大阪市は市議会の中で、「土地売買契約書におきましては、暴力団その他の反社会的団体及びそれらの構成員がその活動のために利用するなど、公序良俗に反する用に供してはならないと定めております」と述べ、「反社会的」な団体なら契約の無効や違約金などの対応がとれたことを認めている。この点について、旧統一教会と戦ってきた弁護士が次のようび指摘する。
「優美は旧統一教会の幹部が役員で、霊感商法に深く関与している会社です。物件を購入するにあたって優美が大阪市に支払ったのは7億5千万円。ところが、優美はそんな大金を1度に支払えるような規模の会社ではありません。その原資は旧統一教会が霊感商法や山上容疑者の母親のケースのような不当な言動で出させた献金の可能性が高い。税金で建てた公共施設を旧統一教会に格安で売却することで、反社会的な活動を助長した形です」

■滋賀、奈良、福岡の自治体とも関係

地方自治体と旧統一教会を巡る問題はこれだけではない。大阪府松原市の府道沿いに、旧統一教会が『この歩道は、大阪府アドプト・ロード。プログラムにもとづき「世界平和統一家庭連合」が清掃活動をしています』という看板を歩道に掲げていたが、教団のことが騒がれだしてすぐ、グリーンのテープを貼って看板を隠している。(*下が隠された看板)
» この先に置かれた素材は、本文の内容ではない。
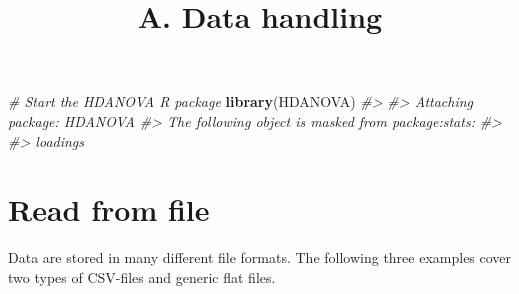 \documentclass[
]{article}
\title{A. Data handling}
\author{}
\date{\vspace{-2.5em}}
\newenvironment{Shaded}{\begin{snugshade}}{\end{snugshade}}
\newcommand{\CommentTok}[1]{\textcolor[rgb]{0.56,0.35,0.01}{\textit{#1}}}
\newcommand{\FunctionTok}[1]{\textcolor[rgb]{0.13,0.29,0.53}{\textbf{#1}}}
\newcommand{\NormalTok}[1]{#1}
\begin{document}
\maketitle

\begin{Shaded}
\begin{Highlighting}[]
\CommentTok{\# Start the HDANOVA R package}
\FunctionTok{library}\NormalTok{(HDANOVA)}
\CommentTok{\#\textgreater{} }
\CommentTok{\#\textgreater{} Attaching package: \textquotesingle{}HDANOVA\textquotesingle{}}
\CommentTok{\#\textgreater{} The following object is masked from \textquotesingle{}package:stats\textquotesingle{}:}
\CommentTok{\#\textgreater{} }
\CommentTok{\#\textgreater{}     loadings}
\end{Highlighting}
\end{Shaded}

\section{Read from file}\label{read-from-file}

Data are stored in many different file formats. The following three
examples cover two types of CSV-files and generic flat files.
\end{document}
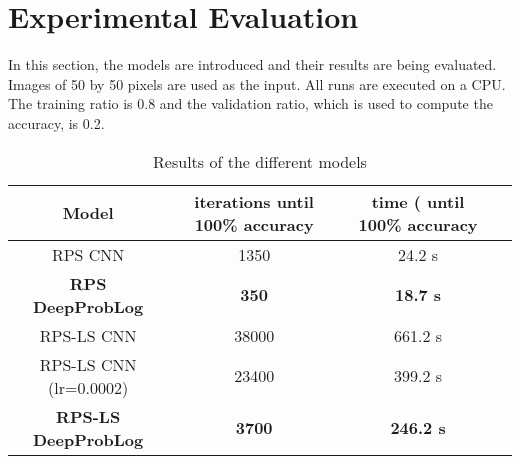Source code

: \section{Experimental Evaluation}
In this section, the models are introduced and their results are being evaluated. Images of 50 by 50 pixels are used as the input. All runs are executed on a CPU. The training ratio is 0.8 and the validation ratio, which is used to compute the accuracy, is 0.2.







\begin{table}[h]
    \centering
    \begin{tabular}{|c|c|c|c|}
        \hline
        Model & iterations until 100\% accuracy  & time ( until 100\% accuracy    \\
        \hline\hline
        RPS CNN & 1350 & 24.2 s \\
        \hline
        \textbf{RPS DeepProbLog} & \textbf{350} & \textbf{18.7 s} \\
        \hline
        \hline
        RPS-LS CNN & 38000 & 661.2 s\\
        \hline
        RPS-LS CNN (lr=0.0002)& 23400 & 399.2 s\\
        \hline
        \textbf{RPS-LS DeepProbLog} & \textbf{3700} & \textbf{246.2 s}\\
        \hline
    \end{tabular}
    \caption{Results of the different models}
    \label{t1}
    \end{table}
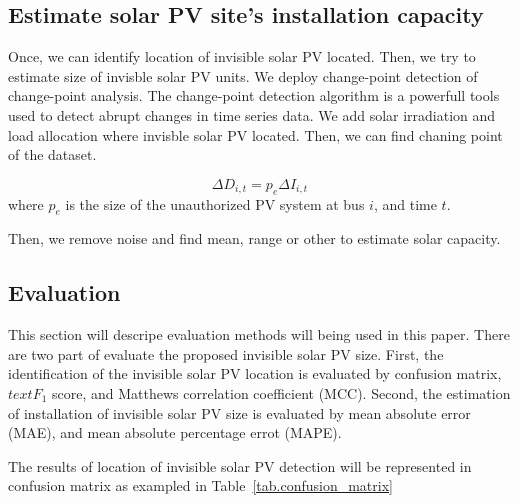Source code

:   \subsection{Estimate solar PV site's installation capacity}

  Once, we can identify location of invisible solar PV located. Then, we try to estimate size of invisble solar PV units.
  We deploy change-point detection of change-point analysis.
  The change-point detection algorithm is a powerfull tools used to detect abrupt changes in time series data.
  We add solar irradiation and load allocation where invisble solar PV located. Then, we can find chaning point of the dataset.

  \begin{equation}
    \Delta D_{i,t} = p_{e}\Delta I_{i,t}
  \end{equation}
  where $p_{e}$ is the size of the unauthorized PV system at bus $i$, and time $t$.

  Then, we remove noise and find mean, range or other to estimate solar capacity.

  \subsection{Evaluation}
  This section will descripe evaluation methods will being used in this paper.
  There are two part of evaluate the proposed invisible solar PV size.
  First, the identification of the invisible solar PV location is evaluated by confusion matrix, $text{F}_1$ score, and Matthews correlation coefficient (MCC).
  Second, the estimation of installation of invisible solar PV size is evaluated by mean absolute error (MAE), and mean absolute percentage errot (MAPE).

  The results of location of invisible solar PV detection will be represented in confusion matrix as exampled in Table~\ref{tab.confusion_matrix}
滋賀県では今年1月、旧統一教会の関連団体である「世界平和青年学生連合・滋賀連合会」から14万円あまりもの寄付を受けており、奈良県橿原市でも社会福祉協議会の「善意の窓」に、旧統一教会側が1万円の寄付を行っていた。

安倍元首相の銃撃事件があった奈良市の北良晃市議会議長は、5年以上も旧統一教会のダミー団体、世界平和連合に「会費」として3千円を支出していたが、その原資は政務活動費で、計23万円以上を税金で賄った形に――。北議長はそれが報じられると23万円あまりを世界平和連合に返金し、収支報告書を修正している。

奈良市議会のホームページでは、一時、北議長の政務活動費の収支報告書が削除され閲覧不能となり、市民からは「旧統一教会との疑惑を隠すのか」「北議長が実は、安倍元首相の事件や山上容疑者の母親と旧統一教会に関与していたのではないか。それを隠そうと修正しているのではないか」と疑問視する声があがったという。

福岡市でも、市が指定管理者に運営委託している「NPO・ボランティア交流センター あすみん」に、旧統一教会のダミー団体「世界平和女性連合 福岡第一連合会」が登録していることが判明。さらに、安倍元首相銃撃事件直前の6月22日、同会主催の「女子留学生日本語弁論大会」には、福岡市の施設である「あいれふ」が会場を貸し出していた。この弁論大会には、過去に自民党の鬼木誠衆議院議員が審査員として出席しており、関係者の間からは問題視する声が上がっている。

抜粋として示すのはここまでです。